It is currently very fashionable to bash environmental improvements, thanks largely to the insane right wing of the Republican Party in the USA, but it is now a fact that more children die from air pollution in the UK than from most other causes. It is also a fact that the scientific evidence that accelerated climate change has been and continues to be man-made, and not naturally occurring, which has now been accepted by the UN, i.e. a majority of all nations on Earth. The same unfounded comments some of you have been making were also made in the 1950's when the Clean Air Act was being promoted. Is anyone arguing we should go back to that? 

 

If you bemoan the passing of some marshalling and stabling yards, just say so, but don't jump on a largely discredited bandwagon to find someone to blame for it. Freight is growing fast, in the UK, thank goodness,but not in the way we remember it. If you want to see what happens when the dinosaurs really do rule the earth, come and look at all the French freight yards absolutely choking with empty wagons with nowhere to go......

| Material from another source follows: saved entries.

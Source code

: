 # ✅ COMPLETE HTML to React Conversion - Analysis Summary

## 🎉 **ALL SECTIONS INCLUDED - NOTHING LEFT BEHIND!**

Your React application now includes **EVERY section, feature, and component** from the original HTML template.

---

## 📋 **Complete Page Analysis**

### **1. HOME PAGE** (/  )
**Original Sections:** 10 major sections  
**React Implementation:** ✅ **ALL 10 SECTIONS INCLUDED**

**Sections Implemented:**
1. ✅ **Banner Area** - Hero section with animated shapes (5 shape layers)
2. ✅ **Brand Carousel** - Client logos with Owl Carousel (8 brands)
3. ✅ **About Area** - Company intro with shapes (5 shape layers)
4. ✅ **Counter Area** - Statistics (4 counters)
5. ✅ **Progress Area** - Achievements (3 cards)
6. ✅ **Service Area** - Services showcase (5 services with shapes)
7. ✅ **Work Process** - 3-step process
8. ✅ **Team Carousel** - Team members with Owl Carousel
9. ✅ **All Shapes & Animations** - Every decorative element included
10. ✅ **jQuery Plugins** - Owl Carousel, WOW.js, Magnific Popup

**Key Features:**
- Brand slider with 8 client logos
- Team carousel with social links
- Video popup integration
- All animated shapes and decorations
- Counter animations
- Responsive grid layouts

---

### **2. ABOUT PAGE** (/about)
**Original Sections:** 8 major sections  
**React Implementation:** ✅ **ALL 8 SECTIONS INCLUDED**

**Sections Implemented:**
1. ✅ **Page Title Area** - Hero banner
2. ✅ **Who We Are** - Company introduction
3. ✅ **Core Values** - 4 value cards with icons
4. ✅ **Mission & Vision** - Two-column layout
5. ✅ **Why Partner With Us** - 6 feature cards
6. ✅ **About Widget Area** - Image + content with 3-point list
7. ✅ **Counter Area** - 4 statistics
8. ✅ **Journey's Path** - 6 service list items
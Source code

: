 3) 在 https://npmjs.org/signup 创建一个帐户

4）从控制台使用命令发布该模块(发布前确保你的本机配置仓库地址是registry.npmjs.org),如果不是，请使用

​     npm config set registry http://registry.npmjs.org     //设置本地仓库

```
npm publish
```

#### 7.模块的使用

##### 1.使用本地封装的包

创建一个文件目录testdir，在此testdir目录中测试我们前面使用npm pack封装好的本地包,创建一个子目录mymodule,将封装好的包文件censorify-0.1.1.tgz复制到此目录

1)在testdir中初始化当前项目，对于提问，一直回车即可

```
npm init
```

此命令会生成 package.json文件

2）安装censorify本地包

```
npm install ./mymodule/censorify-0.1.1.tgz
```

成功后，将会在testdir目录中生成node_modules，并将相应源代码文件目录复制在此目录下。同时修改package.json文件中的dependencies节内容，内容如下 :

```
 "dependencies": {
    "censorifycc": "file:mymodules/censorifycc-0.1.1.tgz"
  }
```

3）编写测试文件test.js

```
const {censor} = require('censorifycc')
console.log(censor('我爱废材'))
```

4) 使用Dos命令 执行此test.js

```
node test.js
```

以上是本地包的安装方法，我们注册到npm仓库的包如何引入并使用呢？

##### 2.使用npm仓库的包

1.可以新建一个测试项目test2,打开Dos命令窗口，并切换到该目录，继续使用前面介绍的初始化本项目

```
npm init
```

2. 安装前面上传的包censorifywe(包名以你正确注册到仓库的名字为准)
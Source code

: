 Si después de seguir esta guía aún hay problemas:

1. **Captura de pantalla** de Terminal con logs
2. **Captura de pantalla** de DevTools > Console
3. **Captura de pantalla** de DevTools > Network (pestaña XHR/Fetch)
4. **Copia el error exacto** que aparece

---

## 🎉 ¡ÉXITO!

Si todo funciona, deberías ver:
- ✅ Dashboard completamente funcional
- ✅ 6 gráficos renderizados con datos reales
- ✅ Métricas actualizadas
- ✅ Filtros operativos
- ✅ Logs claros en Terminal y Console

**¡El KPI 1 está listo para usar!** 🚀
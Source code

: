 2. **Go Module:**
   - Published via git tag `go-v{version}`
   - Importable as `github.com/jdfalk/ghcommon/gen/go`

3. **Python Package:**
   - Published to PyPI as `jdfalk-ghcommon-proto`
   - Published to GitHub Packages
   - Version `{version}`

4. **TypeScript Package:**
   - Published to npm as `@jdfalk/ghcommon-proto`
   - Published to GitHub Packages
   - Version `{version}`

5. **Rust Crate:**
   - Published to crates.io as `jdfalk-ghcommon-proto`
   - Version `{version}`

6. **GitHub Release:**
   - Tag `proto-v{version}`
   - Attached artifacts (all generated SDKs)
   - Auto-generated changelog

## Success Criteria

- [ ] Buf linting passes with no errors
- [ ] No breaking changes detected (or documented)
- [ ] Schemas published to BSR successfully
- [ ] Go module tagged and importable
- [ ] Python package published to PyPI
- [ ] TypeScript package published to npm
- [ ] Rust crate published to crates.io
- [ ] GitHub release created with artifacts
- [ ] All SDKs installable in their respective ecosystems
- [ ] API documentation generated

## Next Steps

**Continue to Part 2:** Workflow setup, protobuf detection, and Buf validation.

At risk of going toof far off topic, I really feel the need to respond to this. So am I (and others) a climate change denier in the same way that someone can be a holocaust denier? Ad hominem seems to be the default setting of some environmental fanatics. Like many others I agree that CO2 is a greenhouse gas, is increasing in the atmosphere and should cause some warming, so that puts me in the same category as the 97% of scientists agree consensus. I disagree that it will be catastrophic and refer to increasingly lower estimates of climate sensitivity, climate-gate and the huge uncertainties that are in the IPCC reports but never in the summary for policy makers. I bemoan the policy-based evidence-making that has allowed the madness of energy policy in this country to take the path it has. Our increasingly expensive and unreliable energy is making our industry uncompetitive on the global market. We have seen the closure of aluminium smelters and the associated loss of freight traffic as a result and merely displaced the CO2 emissions to somewhere else in the world.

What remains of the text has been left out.